(Stored dataset items)

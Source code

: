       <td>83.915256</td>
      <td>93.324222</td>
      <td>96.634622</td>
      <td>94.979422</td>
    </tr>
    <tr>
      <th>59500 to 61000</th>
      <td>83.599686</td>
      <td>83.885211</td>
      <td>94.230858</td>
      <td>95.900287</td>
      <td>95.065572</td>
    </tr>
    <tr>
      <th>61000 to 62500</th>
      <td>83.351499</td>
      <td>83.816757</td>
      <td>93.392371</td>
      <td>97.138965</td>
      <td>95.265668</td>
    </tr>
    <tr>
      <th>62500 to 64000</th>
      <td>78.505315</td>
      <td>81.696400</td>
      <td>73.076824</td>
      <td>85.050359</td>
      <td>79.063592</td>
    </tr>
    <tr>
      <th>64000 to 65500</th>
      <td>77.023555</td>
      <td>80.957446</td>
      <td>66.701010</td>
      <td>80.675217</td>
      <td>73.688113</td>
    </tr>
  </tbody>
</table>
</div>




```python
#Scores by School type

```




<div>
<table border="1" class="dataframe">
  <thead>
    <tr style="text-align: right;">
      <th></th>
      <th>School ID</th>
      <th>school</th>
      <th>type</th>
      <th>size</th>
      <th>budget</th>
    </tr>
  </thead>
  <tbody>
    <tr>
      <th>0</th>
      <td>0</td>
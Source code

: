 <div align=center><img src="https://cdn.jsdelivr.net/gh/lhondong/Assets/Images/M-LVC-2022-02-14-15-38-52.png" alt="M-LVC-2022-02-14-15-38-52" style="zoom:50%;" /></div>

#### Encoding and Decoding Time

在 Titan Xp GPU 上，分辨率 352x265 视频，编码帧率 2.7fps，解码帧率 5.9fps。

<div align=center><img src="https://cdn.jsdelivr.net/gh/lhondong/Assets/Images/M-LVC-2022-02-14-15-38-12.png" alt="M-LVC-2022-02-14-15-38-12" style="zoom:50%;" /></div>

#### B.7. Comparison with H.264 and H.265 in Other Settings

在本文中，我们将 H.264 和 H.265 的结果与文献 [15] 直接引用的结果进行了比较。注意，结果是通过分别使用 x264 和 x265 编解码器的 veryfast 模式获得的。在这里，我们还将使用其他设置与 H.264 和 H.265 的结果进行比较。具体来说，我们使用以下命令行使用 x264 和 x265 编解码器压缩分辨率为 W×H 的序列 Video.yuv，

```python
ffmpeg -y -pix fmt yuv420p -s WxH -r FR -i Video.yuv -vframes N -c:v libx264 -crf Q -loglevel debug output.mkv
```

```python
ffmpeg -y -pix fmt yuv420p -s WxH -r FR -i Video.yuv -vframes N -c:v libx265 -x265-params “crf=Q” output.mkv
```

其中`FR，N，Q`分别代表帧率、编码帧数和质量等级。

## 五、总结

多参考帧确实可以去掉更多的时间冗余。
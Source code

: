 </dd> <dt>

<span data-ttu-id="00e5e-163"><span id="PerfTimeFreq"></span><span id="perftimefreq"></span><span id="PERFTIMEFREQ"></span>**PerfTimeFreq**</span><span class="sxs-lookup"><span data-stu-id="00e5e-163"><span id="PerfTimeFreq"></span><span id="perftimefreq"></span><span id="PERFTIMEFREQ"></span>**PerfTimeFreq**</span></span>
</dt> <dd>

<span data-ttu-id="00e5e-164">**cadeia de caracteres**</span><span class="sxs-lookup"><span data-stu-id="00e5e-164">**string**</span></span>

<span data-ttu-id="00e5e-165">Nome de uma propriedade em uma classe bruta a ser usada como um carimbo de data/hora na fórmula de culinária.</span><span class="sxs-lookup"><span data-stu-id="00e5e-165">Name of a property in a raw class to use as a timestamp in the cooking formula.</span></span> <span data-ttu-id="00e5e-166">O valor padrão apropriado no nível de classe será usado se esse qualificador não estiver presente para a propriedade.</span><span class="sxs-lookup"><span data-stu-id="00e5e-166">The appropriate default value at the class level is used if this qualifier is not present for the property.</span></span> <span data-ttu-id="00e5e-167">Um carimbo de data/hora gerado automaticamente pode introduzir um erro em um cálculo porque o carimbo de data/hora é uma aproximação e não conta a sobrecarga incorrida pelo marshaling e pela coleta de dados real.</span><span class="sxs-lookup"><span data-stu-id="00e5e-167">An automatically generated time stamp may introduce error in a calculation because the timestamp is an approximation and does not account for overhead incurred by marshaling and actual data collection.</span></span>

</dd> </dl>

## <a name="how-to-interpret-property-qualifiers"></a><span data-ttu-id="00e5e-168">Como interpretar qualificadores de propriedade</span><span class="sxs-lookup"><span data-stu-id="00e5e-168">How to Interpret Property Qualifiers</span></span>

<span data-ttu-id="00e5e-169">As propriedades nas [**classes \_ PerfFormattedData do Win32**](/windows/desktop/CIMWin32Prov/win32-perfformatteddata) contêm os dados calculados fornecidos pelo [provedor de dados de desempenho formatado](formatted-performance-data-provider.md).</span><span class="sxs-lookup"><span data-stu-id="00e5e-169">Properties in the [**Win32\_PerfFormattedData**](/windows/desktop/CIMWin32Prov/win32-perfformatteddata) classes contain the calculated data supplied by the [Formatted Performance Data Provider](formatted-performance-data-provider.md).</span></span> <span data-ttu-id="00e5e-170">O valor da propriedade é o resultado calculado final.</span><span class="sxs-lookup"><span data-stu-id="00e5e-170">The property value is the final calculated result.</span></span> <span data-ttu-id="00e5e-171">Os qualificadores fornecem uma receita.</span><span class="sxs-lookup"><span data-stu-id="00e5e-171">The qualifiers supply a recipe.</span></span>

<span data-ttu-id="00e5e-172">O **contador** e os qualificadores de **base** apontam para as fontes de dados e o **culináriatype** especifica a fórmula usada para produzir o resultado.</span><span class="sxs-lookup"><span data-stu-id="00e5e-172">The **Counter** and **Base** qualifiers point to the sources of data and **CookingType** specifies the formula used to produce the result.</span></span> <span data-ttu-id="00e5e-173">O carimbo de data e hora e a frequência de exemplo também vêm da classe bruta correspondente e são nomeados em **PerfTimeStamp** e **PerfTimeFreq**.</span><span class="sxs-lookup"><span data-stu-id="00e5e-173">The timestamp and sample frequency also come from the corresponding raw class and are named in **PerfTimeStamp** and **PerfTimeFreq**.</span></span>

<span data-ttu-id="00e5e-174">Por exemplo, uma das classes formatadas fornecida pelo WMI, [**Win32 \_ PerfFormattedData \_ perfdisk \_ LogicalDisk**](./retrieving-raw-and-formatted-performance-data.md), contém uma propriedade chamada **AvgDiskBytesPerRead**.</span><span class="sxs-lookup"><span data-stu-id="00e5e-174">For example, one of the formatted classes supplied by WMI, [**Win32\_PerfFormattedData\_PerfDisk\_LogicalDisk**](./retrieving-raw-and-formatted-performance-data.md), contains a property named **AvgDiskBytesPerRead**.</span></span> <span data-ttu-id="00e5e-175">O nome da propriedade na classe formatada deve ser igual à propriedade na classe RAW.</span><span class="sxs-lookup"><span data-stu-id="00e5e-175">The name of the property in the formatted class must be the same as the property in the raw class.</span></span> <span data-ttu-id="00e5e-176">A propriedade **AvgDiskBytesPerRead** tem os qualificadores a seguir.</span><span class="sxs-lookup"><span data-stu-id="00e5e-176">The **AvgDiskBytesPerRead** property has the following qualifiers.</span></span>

→ Goal of the exercise: Set down the data exactly.

→ Task answer:
Source code

:       <td>83.915256</td>
      <td>93.324222</td>
      <td>96.634622</td>
      <td>94.979422</td>
    </tr>
    <tr>
      <th>59500 to 61000</th>
      <td>83.599686</td>
      <td>83.885211</td>
      <td>94.230858</td>
      <td>95.900287</td>
      <td>95.065572</td>
    </tr>
    <tr>
      <th>61000 to 62500</th>
      <td>83.351499</td>
      <td>83.816757</td>
      <td>93.392371</td>
      <td>97.138965</td>
      <td>95.265668</td>
    </tr>
    <tr>
      <th>62500 to 64000</th>
      <td>78.505315</td>
      <td>81.696400</td>
      <td>73.076824</td>
      <td>85.050359</td>
      <td>79.063592</td>
    </tr>
    <tr>
      <th>64000 to 65500</th>
      <td>77.023555</td>
      <td>80.957446</td>
      <td>66.701010</td>
      <td>80.675217</td>
      <td>73.688113</td>
    </tr>
  </tbody>
</table>
</div>




```python
#Scores by School type

```




<div>
<table border="1" class="dataframe">
  <thead>
    <tr style="text-align: right;">
      <th></th>
      <th>School ID</th>
      <th>school</th>
      <th>type</th>
      <th>size</th>
      <th>budget</th>
    </tr>
  </thead>
  <tbody>
    <tr>
      <th>0</th>
      <td>0</td>
Source code

: <div align=center><img src="https://cdn.jsdelivr.net/gh/lhondong/Assets/Images/M-LVC-2022-02-14-15-38-52.png" alt="M-LVC-2022-02-14-15-38-52" style="zoom:50%;" /></div>

#### Encoding and Decoding Time

在 Titan Xp GPU 上，分辨率 352x265 视频，编码帧率 2.7fps，解码帧率 5.9fps。

<div align=center><img src="https://cdn.jsdelivr.net/gh/lhondong/Assets/Images/M-LVC-2022-02-14-15-38-12.png" alt="M-LVC-2022-02-14-15-38-12" style="zoom:50%;" /></div>

#### B.7. Comparison with H.264 and H.265 in Other Settings

在本文中，我们将 H.264 和 H.265 的结果与文献 [15] 直接引用的结果进行了比较。注意，结果是通过分别使用 x264 和 x265 编解码器的 veryfast 模式获得的。在这里，我们还将使用其他设置与 H.264 和 H.265 的结果进行比较。具体来说，我们使用以下命令行使用 x264 和 x265 编解码器压缩分辨率为 W×H 的序列 Video.yuv，

```python
ffmpeg -y -pix fmt yuv420p -s WxH -r FR -i Video.yuv -vframes N -c:v libx264 -crf Q -loglevel debug output.mkv
```

```python
ffmpeg -y -pix fmt yuv420p -s WxH -r FR -i Video.yuv -vframes N -c:v libx265 -x265-params “crf=Q” output.mkv
```

其中`FR，N，Q`分别代表帧率、编码帧数和质量等级。

## 五、总结

多参考帧确实可以去掉更多的时间冗余。
Source code

: </dd> <dt>

<span data-ttu-id="00e5e-163"><span id="PerfTimeFreq"></span><span id="perftimefreq"></span><span id="PERFTIMEFREQ"></span>**PerfTimeFreq**</span><span class="sxs-lookup"><span data-stu-id="00e5e-163"><span id="PerfTimeFreq"></span><span id="perftimefreq"></span><span id="PERFTIMEFREQ"></span>**PerfTimeFreq**</span></span>
</dt> <dd>

<span data-ttu-id="00e5e-164">**cadeia de caracteres**</span><span class="sxs-lookup"><span data-stu-id="00e5e-164">**string**</span></span>

<span data-ttu-id="00e5e-165">Nome de uma propriedade em uma classe bruta a ser usada como um carimbo de data/hora na fórmula de culinária.</span><span class="sxs-lookup"><span data-stu-id="00e5e-165">Name of a property in a raw class to use as a timestamp in the cooking formula.</span></span> <span data-ttu-id="00e5e-166">O valor padrão apropriado no nível de classe será usado se esse qualificador não estiver presente para a propriedade.</span><span class="sxs-lookup"><span data-stu-id="00e5e-166">The appropriate default value at the class level is used if this qualifier is not present for the property.</span></span> <span data-ttu-id="00e5e-167">Um carimbo de data/hora gerado automaticamente pode introduzir um erro em um cálculo porque o carimbo de data/hora é uma aproximação e não conta a sobrecarga incorrida pelo marshaling e pela coleta de dados real.</span><span class="sxs-lookup"><span data-stu-id="00e5e-167">An automatically generated time stamp may introduce error in a calculation because the timestamp is an approximation and does not account for overhead incurred by marshaling and actual data collection.</span></span>

</dd> </dl>

## <a name="how-to-interpret-property-qualifiers"></a><span data-ttu-id="00e5e-168">Como interpretar qualificadores de propriedade</span><span class="sxs-lookup"><span data-stu-id="00e5e-168">How to Interpret Property Qualifiers</span></span>

<span data-ttu-id="00e5e-169">As propriedades nas [**classes \_ PerfFormattedData do Win32**](/windows/desktop/CIMWin32Prov/win32-perfformatteddata) contêm os dados calculados fornecidos pelo [provedor de dados de desempenho formatado](formatted-performance-data-provider.md).</span><span class="sxs-lookup"><span data-stu-id="00e5e-169">Properties in the [**Win32\_PerfFormattedData**](/windows/desktop/CIMWin32Prov/win32-perfformatteddata) classes contain the calculated data supplied by the [Formatted Performance Data Provider](formatted-performance-data-provider.md).</span></span> <span data-ttu-id="00e5e-170">O valor da propriedade é o resultado calculado final.</span><span class="sxs-lookup"><span data-stu-id="00e5e-170">The property value is the final calculated result.</span></span> <span data-ttu-id="00e5e-171">Os qualificadores fornecem uma receita.</span><span class="sxs-lookup"><span data-stu-id="00e5e-171">The qualifiers supply a recipe.</span></span>

<span data-ttu-id="00e5e-172">O **contador** e os qualificadores de **base** apontam para as fontes de dados e o **culináriatype** especifica a fórmula usada para produzir o resultado.</span><span class="sxs-lookup"><span data-stu-id="00e5e-172">The **Counter** and **Base** qualifiers point to the sources of data and **CookingType** specifies the formula used to produce the result.</span></span> <span data-ttu-id="00e5e-173">O carimbo de data e hora e a frequência de exemplo também vêm da classe bruta correspondente e são nomeados em **PerfTimeStamp** e **PerfTimeFreq**.</span><span class="sxs-lookup"><span data-stu-id="00e5e-173">The timestamp and sample frequency also come from the corresponding raw class and are named in **PerfTimeStamp** and **PerfTimeFreq**.</span></span>

<span data-ttu-id="00e5e-174">Por exemplo, uma das classes formatadas fornecida pelo WMI, [**Win32 \_ PerfFormattedData \_ perfdisk \_ LogicalDisk**](./retrieving-raw-and-formatted-performance-data.md), contém uma propriedade chamada **AvgDiskBytesPerRead**.</span><span class="sxs-lookup"><span data-stu-id="00e5e-174">For example, one of the formatted classes supplied by WMI, [**Win32\_PerfFormattedData\_PerfDisk\_LogicalDisk**](./retrieving-raw-and-formatted-performance-data.md), contains a property named **AvgDiskBytesPerRead**.</span></span> <span data-ttu-id="00e5e-175">O nome da propriedade na classe formatada deve ser igual à propriedade na classe RAW.</span><span class="sxs-lookup"><span data-stu-id="00e5e-175">The name of the property in the formatted class must be the same as the property in the raw class.</span></span> <span data-ttu-id="00e5e-176">A propriedade **AvgDiskBytesPerRead** tem os qualificadores a seguir.</span><span class="sxs-lookup"><span data-stu-id="00e5e-176">The **AvgDiskBytesPerRead** property has the following qualifiers.</span></span>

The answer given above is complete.